染まり・色持ちともにヘアカラーにかなう白髪染めはありません。
ヘアカラーは一般的には、酸化染料・アルカリ剤である1剤と、過酸化水素の2剤を混ぜ合わせて使います。
アルカリ剤で髪のキューティクルを開き、過酸化水素と化学反応することで髪のメラニン色素を分解して脱色すると同時に、髪に浸透した酸化染料が発色します。染料同士が髪の内部で結び付くことで、染料が流れ出さず髪内部に留まります。
そのため、一度の使用でカラーがしっかり入り、その後にシャンプーを繰り返してもなかなか色落ちすることがありません。一度染めると1ヶ月程度は色持ちします。生え際の白髪は少し目立ってきますが、1ヶ月半くらいは許容できます。
ヘアカラーの染色の仕組み
思い通りのカラーに染められる
白髪も黒髪も全てメラニン色素を分解して髪を脱色してから染色する仕組みなので、白髪にも黒髪にもカラーが入り、明るいカラーにでも暗いカラーにでも思った通りのカラーに自由に染めることができます。

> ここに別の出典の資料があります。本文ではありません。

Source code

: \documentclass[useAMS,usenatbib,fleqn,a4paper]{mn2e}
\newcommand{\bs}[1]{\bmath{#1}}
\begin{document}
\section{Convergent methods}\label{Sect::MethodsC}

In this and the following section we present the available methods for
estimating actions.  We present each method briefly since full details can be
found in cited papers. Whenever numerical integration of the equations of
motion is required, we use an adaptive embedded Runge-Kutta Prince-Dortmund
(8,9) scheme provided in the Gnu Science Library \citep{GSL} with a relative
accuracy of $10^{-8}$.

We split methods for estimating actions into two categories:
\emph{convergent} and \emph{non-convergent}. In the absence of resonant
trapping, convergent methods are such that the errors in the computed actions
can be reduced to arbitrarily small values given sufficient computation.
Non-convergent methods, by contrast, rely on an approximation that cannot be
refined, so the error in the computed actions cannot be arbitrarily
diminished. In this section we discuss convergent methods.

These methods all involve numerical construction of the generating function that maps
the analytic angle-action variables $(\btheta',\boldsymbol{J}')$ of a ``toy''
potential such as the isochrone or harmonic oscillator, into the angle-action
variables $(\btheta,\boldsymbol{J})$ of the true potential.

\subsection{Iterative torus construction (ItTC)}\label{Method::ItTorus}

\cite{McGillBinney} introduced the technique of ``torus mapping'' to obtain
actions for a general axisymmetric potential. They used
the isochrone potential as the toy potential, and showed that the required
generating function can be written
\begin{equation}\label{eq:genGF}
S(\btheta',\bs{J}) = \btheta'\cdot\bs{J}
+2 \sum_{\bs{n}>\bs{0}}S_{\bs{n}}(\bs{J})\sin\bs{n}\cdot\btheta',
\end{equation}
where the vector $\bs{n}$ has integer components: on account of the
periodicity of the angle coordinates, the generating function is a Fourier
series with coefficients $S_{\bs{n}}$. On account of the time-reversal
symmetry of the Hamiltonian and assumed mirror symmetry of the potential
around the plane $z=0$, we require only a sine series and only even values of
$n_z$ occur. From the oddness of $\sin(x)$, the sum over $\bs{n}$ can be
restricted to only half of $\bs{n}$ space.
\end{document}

ヘアマニキュアやヘアカラートリートメントなどの場合は、髪の表面付近に染料をのせて染める仕組みのため、白髪のみ発色して、黒髪は元の髪色よりも明るく染めることができません。
入手しやすく価格が安い
近所のドラッグストアやスーパーマーケットに行けば、必ずと言っていいほどヘアカラータイプの白髪染めが入手できます。また種類も豊富です。
1つ1,000円前後のものが多く価格的にも入手しやすいメリットがあります。
ヘアカラータイプ白髪染めのデメリット
反面、ヘアカラータイプ白髪染めにはデメリットもあります。
- 髪や頭皮へのダメージが大きい
- アレルギーリスクが高い
- 染めるたびに面倒が多い
- 生え際の白髪が目立ちやすい
- 周りの人に白髪染めをしたことを知られやすい
髪や頭皮へのダメージが大きい
髪の毛というのは、下のイラストのように、キューティクル、コルテックス、メデュラという3層から成り立っています。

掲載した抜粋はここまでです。